Non pourquoi ? Une balance, à l'ancienne, comme dans les allégories de la justice, par exemple...
Citation
Le retard étant une donnée intrinsèque à mon ADN
c'est drôle qu'il y ait les trois lettres des premiers nuages
Ouais, j'avais pensé intégrer une piste de réflexion du narrateur sur la coïncidence (ou changer le mot des nuages pour uné quivalent ^ ^), mais ça ferait vraiment trop, déjà que c'est actuellement trop...
Citation
mais je soupçonnais Pikatchu
y a un T dans Pikachu ??
Chais pas, j'y ai joué qu'une ou deux fois sur la gameboy d'un copain, mais il voulait même pas me laisser faire les combats, alors c'était vraiment pas marrant. Et jamais vu la série. Si y a pas de t, je l'enlève ! Une confirmation de la part des accrocs de Pokémon ?

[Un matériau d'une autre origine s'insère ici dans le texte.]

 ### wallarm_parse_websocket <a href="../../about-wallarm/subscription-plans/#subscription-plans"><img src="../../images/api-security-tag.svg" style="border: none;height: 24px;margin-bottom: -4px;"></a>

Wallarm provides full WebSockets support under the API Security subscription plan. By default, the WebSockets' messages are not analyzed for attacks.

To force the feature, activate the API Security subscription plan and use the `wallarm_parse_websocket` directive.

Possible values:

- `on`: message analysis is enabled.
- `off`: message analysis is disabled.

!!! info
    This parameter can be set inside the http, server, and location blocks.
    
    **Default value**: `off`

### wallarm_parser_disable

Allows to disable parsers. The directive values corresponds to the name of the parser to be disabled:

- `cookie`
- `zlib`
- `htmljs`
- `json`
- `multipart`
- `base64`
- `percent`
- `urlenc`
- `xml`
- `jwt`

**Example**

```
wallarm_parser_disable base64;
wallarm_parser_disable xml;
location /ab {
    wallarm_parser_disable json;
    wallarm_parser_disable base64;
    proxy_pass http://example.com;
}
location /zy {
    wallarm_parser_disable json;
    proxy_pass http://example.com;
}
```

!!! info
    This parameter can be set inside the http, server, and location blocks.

Bref, j'ai bien aimé, + que Le Prince oublié c'est plus simple et plus crédible.
Ouais ben la crédibilité, dans Le prince oublié ou, c'est pas franchement le but, lol. Mais je n'aime plus ni l'un ni l'autre de ces deux textes, je me demande même comment j'ai pu me dire à un moment que celui-ci était prêt à être posté... Bah, tant pis. C'est fait. Et merci d'avoir lu ! Je corrigerai les 2 fautes relevées (moi aussi les lunettes en demi-lune me rappelle systématiquement Dumbledore :-¬?)